In July 2008, an excavation was conducted on the northeastern outskirts of the village of Nein (Permit No. A-5466; map ref. 233175–202/726281–320; Fig. 1), prior to construction. The excavation, on behalf of the Israel Antiquities Authority, was directed by E. Yannai (field photography and surveying).
A room (L1008), probably a cellar, was revealed in the western part of the excavation. It was constructed in a pit that was dug from the surface level down to the bedrock, work that undoubtedly involved the removal of ancient remains. The room was almost fully exposed. It was delimited by three walls (W13 in the south, W15 in the west and W10 in the east; thickness c. 1.2 m) built of fieldstones in secondary use that were preserved up to the ground level; no wall was revealed in the north. An installation built of small fieldstones bonded with gray mortar (W14) was constructed along the full length of W13. The upper part of the installation was level and was carried by four arches (width 0.7 m, height 0.6 m; Fig. 3). Beneath each of the arches was a shallow depression in the floor (c. 10–15 cm below the Room’s floor level). The floor of the room and of the depressions in the installation was made of pink plaster that covered the bedrock. It seems that the plaster may have been meant to prevent the seepage of liquids, indicating that the room and the installation were used for either an industrial or an agricultural purpose. The floor in the room and in the arched depressions was covered with thick layers of light yellow and grayish brown clay (0.5 m) that was deposited in water. It is difficult to determine with certainty whether the layers of clay resulted from the operation of the installation or from a natural deposition process due to seepage of water after the plastered installation went out of use but prior to the collapse of the structure in which it was situated. However, since level layers of clay are not characteristic of natural deposition processes, it is reasonable to assume that they resulted from the operation of the installation. The function of the installation and the reason for building it in a cellar are unclear. Currently, there is no discussion in the research literature regarding this type of installation. However, a similar plastered installation, also dating to the Mamluk period, was found c. 100 m to the northwest (Atrash 2016; Figs. 9, 10; Fig. 1: A-5500); its excavator identified it as a bench or shelf that may have served also for storage.

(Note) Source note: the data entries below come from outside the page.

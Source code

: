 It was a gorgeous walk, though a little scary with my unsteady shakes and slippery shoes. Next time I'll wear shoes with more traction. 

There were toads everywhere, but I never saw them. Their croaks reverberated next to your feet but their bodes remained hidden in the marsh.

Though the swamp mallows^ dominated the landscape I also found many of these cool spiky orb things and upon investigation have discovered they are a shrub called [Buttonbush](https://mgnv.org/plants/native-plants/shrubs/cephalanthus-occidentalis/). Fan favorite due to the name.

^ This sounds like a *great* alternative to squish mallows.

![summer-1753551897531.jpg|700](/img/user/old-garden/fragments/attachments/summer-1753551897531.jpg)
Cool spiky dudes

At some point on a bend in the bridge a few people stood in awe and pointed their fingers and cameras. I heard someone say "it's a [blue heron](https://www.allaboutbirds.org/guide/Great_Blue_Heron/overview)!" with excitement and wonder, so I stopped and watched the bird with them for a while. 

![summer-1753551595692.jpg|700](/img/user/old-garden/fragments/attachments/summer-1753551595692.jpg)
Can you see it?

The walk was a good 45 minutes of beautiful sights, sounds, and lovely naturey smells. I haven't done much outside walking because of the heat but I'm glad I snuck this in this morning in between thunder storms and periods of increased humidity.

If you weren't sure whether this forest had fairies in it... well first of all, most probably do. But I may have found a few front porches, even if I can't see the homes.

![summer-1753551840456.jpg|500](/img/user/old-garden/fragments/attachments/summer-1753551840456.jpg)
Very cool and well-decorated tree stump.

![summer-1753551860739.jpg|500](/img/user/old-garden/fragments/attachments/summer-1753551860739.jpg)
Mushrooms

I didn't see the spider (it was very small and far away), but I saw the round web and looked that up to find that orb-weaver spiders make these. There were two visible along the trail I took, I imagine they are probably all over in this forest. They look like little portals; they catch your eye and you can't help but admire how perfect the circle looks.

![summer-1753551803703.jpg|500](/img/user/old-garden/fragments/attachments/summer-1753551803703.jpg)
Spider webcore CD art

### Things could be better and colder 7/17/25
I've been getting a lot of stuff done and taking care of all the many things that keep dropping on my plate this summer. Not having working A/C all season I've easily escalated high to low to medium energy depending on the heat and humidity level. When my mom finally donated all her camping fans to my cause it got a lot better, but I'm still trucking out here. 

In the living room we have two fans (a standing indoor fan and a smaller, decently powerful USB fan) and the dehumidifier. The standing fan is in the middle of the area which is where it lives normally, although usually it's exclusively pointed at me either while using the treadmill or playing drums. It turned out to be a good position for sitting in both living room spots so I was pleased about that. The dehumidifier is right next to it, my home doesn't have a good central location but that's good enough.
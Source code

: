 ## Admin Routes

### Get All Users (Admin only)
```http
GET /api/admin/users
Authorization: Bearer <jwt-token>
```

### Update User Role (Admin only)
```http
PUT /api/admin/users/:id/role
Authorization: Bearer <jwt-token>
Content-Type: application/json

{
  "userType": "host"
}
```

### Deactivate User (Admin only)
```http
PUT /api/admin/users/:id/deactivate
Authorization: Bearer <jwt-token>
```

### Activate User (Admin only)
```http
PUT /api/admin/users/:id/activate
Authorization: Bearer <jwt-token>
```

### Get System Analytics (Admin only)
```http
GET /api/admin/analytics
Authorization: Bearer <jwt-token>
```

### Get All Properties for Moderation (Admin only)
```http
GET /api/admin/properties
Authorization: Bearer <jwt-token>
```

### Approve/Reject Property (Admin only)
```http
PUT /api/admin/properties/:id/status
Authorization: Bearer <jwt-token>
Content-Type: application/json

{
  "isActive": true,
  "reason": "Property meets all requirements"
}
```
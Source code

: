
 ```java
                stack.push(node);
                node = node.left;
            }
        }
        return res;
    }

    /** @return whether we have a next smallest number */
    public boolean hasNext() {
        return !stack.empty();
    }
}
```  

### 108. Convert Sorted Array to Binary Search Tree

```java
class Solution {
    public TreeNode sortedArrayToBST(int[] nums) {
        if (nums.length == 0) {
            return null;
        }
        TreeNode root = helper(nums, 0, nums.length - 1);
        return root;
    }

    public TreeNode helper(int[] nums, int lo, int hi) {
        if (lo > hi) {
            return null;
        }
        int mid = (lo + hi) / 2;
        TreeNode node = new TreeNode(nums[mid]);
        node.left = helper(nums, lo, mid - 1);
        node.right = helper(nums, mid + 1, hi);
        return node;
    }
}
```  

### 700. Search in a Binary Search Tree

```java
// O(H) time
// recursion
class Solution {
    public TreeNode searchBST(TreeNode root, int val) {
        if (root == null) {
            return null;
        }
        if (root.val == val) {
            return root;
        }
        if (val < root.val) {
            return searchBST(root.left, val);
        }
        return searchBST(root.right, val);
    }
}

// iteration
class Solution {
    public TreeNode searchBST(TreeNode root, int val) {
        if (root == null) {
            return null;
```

The layers of clay were covered with collapsed building stones that filled the room up to the surface level. Between the toppled stones were animal bones, glass fragments, pieces of iron and pottery sherds from a variety of periods; the majority date to the end of the Mamluk period. Fragments of tobacco pipes and an intact open type of oil lamp were found on the deposited clay at the bottom of the collapse. Open lamps of this type first appeared in the Mamluk period, and they continued to be produced in the eighteenth and nineteenth centuries CE. One of the pipes bears a Turkish inscription written in Arabic script, a phenomenon that began in the eighteenth century CE and which reached a peak in the nineteenth century CE. This unique find is sufficient to date the destruction of the building in which the room/cellar was installed to the Ottoman period.
The remains in the eastern part of the excavation were poorly preserved (Fig. 4). Two deposits of settlement debris were excavated: a lower deposit (L1006; thickness 0.3–0.5 m), situated on the bedrock, and an overlying deposit of debris and limestone collapse (L1003). The lower deposit covered a rock-hewn pit that was only partially exposed; it was filled with fragments of pottery vessels from the Late Bronze Age IIB. The upper deposit of debris yielded pottery ascribed to the Iron Age II (twelfth–eight centuries BCE only) and a fragment of an ossuary from the Chalcolithic period. It seems that a wall (W11), of which only two roughly hewn stones were exposed in the southern balk of the excavation, was constructed above this debris. The western continuation of this wall was severed when a later wall (W16) was constructed with a foundation set on the bedrock; only the eastern face of W16 was exposed. It was apparent in the southern section of the excavation that an accumulation (fill in a foundation trench?) abutted W16. The accumulation contained potsherds from the Early Islamic period, including numerous ones bearing flaking glaze in pale, light blue and in light gray. No light yellow or pale white buff ware vessels were found. It is therefore impossible to ascertain if the wall dates to the Umayyad period or the Abbasid period. Wall 10, which delineated Room/Cellar 1008 on the east, was constructed along the course of W16.
The remains discovered in the excavation are evidence of five settlement phases: Deposition 1006 from the Late Bronze Age IIB and Deposition 1003 from the Iron Age (twelfth–eight centuries BCE), the origin of which—judging by the pottery types—were not tombs but an adjacent settlement, probably in the western part of Nein; W11, the date of which is unclear; W16 from the Early Islamic period; and the room/cellar (L1008) from the Mamluk–Ottoman period. The ossuary fragment and few potsherds from the Chalcolithic period constitute the first evidence of presence at Nein during this period. The habitation debris indicate that up until the Early Islamic period, the excavated area was located outside the settlement and served for discarding refuse.